Правда, на другой день Чернышев, чтобы отвезти письмо австрийскому императору, должен был отправиться во враждебный лагерь. Так как этому нельзя было помешать, то с нашей стороны постарались, по крайней мере, воспрепятствовать сколько-нибудь продолжительному общению русского с австрийцами. Чтобы попасть из Вены в Дотис, Чернышев должен был проехать через Альтенбург. На те несколько часов, которые он провел в этом городе, Шампаньи завладел им вполне и держал его в сладостном плену. Чтобы помешать ему видеть Меттерниха, он “засыпал его изысканно-любезными фразами”[188] и убеждал поторопиться с поездкой. “Чернышев, – писал французский министр своему государю, – имел желание задержаться здесь, чтобы присутствовать на балу, который я даю сегодня. Имея в виду его поездку в Дотис, я считал более удобным, чтобы он никого, кроме меня, не видал. Завтракал он со мной. Карета его стояла заложенной в продолжение часа у моего подъезда. Более продолжительное пребывание здесь дало бы ему возможность видеть Меттерниха, и в обществе могли бы заподозрить, что он имел какие-нибудь тайные поручения к министру австрийского императора”[189]. Из особой предосторожности, под предлогом почетной охраны, конвой французских драгун сопровождал Чернышева вплоть до неприятельских аванпостов.
В Дотисе появление русского мундира произвело сенсацию. Генералы, сановники, принцы толпились вокруг Чернышева. Каждый из них старался по его лицу или словам уловить, что думает Россия. Потеряв душевное равновесие, раздираемые разногласиями, они стремились найти в ней точку опоры. Жизнь двора, с неразлучными с нею интригами, борьбой партий и соперничеством, была целиком перенесена вслед за императором Францем в тесную резиденцию, где, преследуемый несчастьем, бежавший из столицы монарх нашел себе приют. Там все еще не пришли к окончательному решению и по-прежнему царили хаос и разногласие. Военные стояли за мир, штатские требовали войны. Медленность переговоров в Альтенбурге доставляла последним доводы, дающие возможность предполагать, что Наполеон или не хочет мира, или хочет его на условиях неприемлемых. При этом сторонники продолжения войны нашли вблизи самого государя полезного им союзника. Императрица держалась их мнения. Эта пылкая, увлекающаяся, нервная государыня, “почти красавица”[190], нередко оказывала решающее влияние на своего супруга то обаянием своей красоты и ласками, то надоедая ему бесконечными сценами.
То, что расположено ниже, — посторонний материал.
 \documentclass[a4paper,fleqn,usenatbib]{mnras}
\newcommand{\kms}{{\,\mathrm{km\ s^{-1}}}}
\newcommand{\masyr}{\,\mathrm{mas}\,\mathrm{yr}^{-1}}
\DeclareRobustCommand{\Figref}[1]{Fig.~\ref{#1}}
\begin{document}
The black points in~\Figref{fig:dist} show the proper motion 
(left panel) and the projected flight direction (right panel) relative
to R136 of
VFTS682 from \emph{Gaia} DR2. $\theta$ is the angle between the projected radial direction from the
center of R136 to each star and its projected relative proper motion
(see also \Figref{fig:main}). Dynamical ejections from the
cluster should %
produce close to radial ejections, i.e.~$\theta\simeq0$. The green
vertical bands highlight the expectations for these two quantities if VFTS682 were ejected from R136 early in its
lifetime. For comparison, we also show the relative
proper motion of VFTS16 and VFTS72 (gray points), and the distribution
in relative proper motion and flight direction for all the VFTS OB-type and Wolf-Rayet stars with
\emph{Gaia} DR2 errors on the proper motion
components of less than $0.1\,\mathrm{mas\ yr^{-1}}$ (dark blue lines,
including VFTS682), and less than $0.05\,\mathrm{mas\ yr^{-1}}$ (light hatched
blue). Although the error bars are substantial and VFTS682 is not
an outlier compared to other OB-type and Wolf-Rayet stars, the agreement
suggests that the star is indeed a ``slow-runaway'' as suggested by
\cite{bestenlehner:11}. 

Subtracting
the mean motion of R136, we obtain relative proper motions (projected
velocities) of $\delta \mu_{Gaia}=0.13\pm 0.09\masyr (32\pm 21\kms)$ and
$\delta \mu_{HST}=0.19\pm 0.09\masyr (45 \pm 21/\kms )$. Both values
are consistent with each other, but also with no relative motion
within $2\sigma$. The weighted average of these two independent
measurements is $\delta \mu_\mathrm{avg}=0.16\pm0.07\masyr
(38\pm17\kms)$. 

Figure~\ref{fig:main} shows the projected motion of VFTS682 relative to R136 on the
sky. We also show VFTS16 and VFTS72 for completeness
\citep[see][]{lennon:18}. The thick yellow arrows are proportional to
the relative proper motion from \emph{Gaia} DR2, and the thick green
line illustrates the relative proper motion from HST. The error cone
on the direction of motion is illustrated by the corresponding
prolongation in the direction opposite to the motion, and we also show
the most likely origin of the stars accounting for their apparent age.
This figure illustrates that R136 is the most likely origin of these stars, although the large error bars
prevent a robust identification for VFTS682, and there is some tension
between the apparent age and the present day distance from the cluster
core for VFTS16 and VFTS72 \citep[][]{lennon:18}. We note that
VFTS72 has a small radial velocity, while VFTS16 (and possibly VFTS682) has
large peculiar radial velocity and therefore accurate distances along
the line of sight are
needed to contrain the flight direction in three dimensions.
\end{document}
Сверх того, при этом удивительном дворе каждое из лиц, имеющих влияние на дела, имело своего собственного руководителя. Вице-канцлер Стадион предоставлял управлять собой своему брату, воинственному аббату. Император – как и все государи, обладающие его складом характера, гордые и в то же время застенчивые, чувствительные к лести и боящиеся людей, превосходство которых они чувствуют – имел склонность к маленьким людям. Он вверился своему секретарю, венгерцу Бальдачи, которого презирал, но, вместе с тем, слушался. У императрицы руководителем в политике был граф Пальфи, который приобрел ее доверие тем, что воздавал ей поклонение в стиле сентиментальных рыцарей. Все эти влияния работали в настоящее время в пользу войны и стремились взять верх. Стадион, устраненный на некоторое время, только что был призван и торжественно появился на сцене. Министры и царедворцы громко говорили о том чтобы вооружиться геройством и возобновить борьбу, вовсе не думая серьезно готовиться к этому в высшей степени рискованному предприятию.
Вот при каких условиях император Франц прочел привезенное Чернышевым письмо Александра. Это письмо, показанное предварительно Наполеону, было коротко, вежливо и написано в очень обдуманных выражениях, которые, подобно притчам, требовали толкования. Царь осторожно советовал примириться, и извинялся, что, по дальности расстояния, не может этому способствовать. “Мне было бы весьма утешительно, – говорил он, – предложить мои добрые услуги и создать общность интересов и дружбы между Австрией, Францией и Россией”[191]. Таким образом, он подтверждал свои симпатии к австрийским интересам, но, проявляя свою заботливость о них, он, благодаря искусному изложению письма, не отделял их от французских интересов. Эти слова доказывали, что он не вступится за побежденных, но, вместе с тем, и не будет против них; в его письме не заключалось ничего такого, что могло бы дать определенное направление решениям Австрии.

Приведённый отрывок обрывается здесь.